Starting at the line that holds "雅万高铁第一根接触网导线昨天" and stopping at the line that holds "几内亚比绍总统恩巴洛表示，中", restate the records below word for word, with both of those lines included.

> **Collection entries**
*-*-*

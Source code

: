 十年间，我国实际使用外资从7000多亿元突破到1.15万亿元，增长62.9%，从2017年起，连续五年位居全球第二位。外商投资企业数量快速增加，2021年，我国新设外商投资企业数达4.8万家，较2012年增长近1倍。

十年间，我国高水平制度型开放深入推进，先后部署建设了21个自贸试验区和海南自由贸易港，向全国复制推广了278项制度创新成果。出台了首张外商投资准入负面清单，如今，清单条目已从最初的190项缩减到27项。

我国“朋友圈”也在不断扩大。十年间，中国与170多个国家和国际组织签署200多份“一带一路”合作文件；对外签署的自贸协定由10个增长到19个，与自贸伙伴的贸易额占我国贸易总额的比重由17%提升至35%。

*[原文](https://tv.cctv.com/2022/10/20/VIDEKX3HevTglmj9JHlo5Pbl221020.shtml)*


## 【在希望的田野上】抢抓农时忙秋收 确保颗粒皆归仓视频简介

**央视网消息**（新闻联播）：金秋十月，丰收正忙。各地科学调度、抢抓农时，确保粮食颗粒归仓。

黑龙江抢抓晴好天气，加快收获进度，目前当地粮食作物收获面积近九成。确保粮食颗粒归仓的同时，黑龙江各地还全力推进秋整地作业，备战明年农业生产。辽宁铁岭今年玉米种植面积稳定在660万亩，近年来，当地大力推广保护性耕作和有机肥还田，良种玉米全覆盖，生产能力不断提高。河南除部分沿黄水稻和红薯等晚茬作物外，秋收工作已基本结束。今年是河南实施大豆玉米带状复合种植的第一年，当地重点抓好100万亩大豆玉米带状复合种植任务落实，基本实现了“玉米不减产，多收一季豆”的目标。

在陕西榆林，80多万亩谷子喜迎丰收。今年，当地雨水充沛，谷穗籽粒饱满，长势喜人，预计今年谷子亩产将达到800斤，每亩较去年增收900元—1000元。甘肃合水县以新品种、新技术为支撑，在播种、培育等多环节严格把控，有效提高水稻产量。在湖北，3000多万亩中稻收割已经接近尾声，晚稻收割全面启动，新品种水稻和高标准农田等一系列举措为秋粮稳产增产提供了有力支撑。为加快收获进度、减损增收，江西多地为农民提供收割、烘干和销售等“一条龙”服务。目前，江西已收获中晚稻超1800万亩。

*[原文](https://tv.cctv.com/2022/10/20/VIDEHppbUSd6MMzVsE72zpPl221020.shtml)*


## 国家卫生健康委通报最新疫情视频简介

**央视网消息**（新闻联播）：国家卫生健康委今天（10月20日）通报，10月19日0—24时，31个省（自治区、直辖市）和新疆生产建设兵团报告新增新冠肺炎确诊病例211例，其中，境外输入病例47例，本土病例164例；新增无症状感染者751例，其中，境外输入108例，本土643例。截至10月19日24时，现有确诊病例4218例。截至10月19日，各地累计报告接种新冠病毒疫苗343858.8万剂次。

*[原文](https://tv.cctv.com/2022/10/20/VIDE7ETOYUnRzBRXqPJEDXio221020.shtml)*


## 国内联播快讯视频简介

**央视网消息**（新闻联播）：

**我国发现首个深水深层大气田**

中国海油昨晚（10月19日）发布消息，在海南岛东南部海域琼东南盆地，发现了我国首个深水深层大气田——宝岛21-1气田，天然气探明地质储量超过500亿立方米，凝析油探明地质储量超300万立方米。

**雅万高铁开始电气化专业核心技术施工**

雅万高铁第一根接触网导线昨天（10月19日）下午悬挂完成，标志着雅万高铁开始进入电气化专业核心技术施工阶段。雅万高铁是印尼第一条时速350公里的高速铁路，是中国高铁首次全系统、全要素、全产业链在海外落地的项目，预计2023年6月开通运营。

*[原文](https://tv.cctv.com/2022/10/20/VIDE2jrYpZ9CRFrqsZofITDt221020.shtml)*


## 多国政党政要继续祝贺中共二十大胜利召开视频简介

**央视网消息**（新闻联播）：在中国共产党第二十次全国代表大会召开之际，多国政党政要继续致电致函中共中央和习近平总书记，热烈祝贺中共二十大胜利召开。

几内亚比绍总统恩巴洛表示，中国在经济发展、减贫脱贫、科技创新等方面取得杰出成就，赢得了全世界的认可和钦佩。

*-*-*

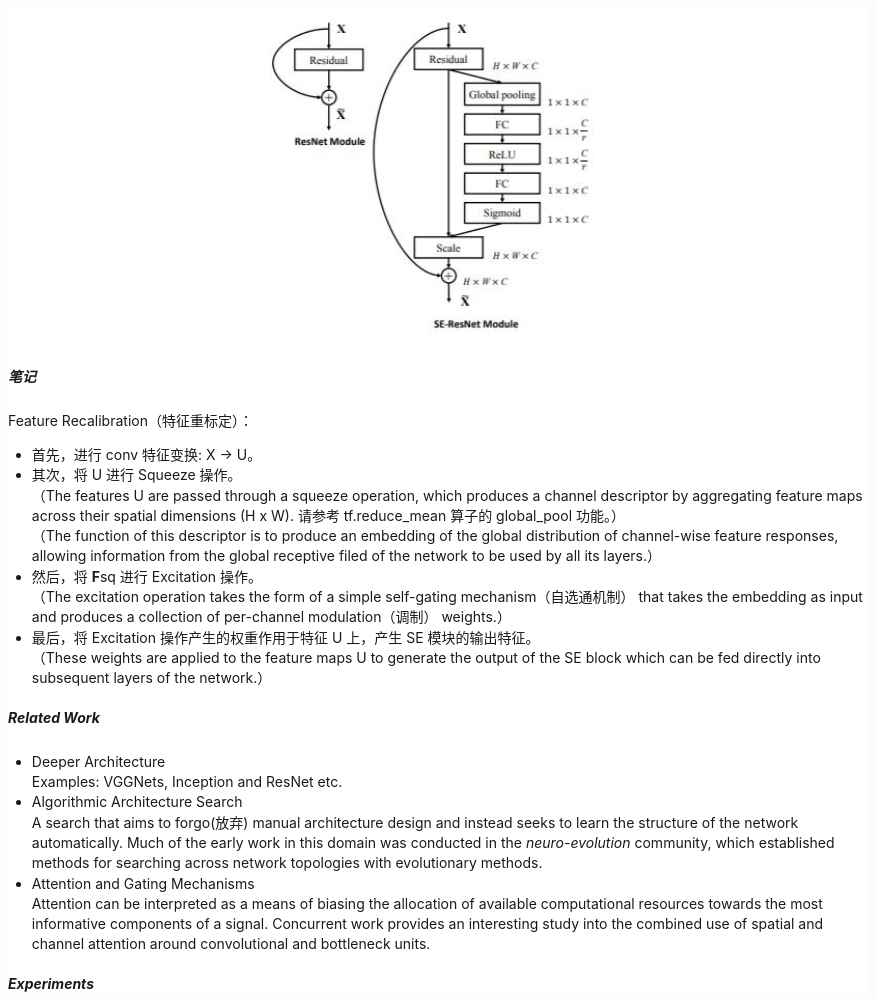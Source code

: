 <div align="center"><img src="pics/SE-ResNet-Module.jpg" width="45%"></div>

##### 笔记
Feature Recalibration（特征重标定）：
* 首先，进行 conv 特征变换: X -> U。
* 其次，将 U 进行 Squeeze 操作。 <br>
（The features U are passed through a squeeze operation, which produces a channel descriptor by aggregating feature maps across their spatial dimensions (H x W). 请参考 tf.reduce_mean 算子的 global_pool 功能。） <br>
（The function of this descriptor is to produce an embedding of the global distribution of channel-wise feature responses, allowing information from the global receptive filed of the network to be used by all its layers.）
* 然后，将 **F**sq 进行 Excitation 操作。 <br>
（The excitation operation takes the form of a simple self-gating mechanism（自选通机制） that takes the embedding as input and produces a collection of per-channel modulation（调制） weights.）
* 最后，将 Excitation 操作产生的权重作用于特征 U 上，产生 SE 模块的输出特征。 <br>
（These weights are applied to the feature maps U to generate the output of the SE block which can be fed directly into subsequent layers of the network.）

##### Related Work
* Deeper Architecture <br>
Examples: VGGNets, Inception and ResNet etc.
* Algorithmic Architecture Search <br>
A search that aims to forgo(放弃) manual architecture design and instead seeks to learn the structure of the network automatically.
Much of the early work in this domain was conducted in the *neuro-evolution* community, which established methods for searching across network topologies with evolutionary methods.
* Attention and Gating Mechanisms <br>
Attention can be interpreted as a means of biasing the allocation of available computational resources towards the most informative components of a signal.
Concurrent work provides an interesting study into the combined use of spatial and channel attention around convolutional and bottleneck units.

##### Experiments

*-*-*

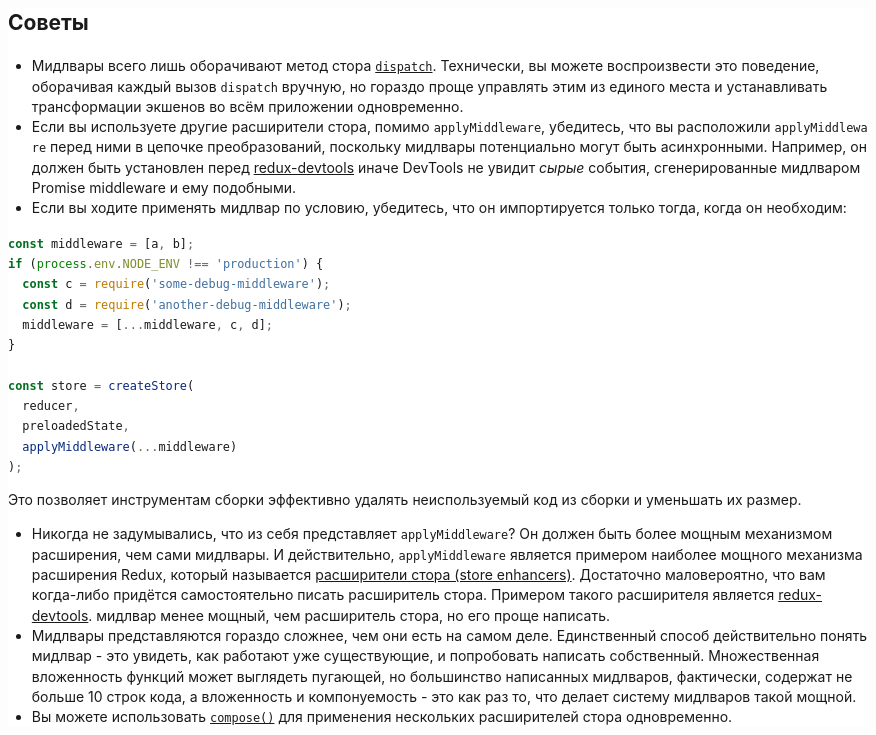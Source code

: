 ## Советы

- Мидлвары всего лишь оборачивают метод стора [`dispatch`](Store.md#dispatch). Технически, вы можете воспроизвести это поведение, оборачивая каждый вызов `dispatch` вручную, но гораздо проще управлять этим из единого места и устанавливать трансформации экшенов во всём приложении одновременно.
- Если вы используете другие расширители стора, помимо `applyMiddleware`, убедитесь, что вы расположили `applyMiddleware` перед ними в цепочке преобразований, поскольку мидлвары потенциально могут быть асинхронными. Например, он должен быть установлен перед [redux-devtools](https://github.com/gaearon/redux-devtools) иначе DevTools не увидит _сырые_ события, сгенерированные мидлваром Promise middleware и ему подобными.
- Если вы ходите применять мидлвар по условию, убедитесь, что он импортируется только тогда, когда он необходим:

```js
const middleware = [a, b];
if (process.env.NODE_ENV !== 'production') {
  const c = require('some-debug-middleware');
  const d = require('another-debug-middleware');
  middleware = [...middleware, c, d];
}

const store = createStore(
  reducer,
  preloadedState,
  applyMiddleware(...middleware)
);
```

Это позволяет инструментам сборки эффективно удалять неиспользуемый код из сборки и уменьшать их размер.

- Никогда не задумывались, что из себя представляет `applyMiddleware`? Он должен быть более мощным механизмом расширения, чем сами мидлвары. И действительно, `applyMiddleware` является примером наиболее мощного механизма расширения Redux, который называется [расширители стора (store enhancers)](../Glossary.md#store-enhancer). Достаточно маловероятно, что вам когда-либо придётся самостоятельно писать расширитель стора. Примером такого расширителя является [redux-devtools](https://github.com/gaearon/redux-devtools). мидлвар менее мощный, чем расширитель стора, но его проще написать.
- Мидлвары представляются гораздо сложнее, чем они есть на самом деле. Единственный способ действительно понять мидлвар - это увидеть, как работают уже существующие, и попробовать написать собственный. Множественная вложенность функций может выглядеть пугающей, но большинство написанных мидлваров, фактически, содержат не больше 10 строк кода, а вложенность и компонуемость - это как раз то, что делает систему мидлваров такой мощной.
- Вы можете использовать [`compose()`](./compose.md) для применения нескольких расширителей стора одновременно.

*-*-*

> **Answer to this exercise**
雅万高铁第一根接触网导线昨天（10月19日）下午悬挂完成，标志着雅万高铁开始进入电气化专业核心技术施工阶段。雅万高铁是印尼第一条时速350公里的高速铁路，是中国高铁首次全系统、全要素、全产业链在海外落地的项目，预计2023年6月开通运营。

*[原文](https://tv.cctv.com/2022/10/20/VIDE2jrYpZ9CRFrqsZofITDt221020.shtml)*


## 多国政党政要继续祝贺中共二十大胜利召开视频简介

**央视网消息**（新闻联播）：在中国共产党第二十次全国代表大会召开之际，多国政党政要继续致电致函中共中央和习近平总书记，热烈祝贺中共二十大胜利召开。

几内亚比绍总统恩巴洛表示，中国在经济发展、减贫脱贫、科技创新等方面取得杰出成就，赢得了全世界的认可和钦佩。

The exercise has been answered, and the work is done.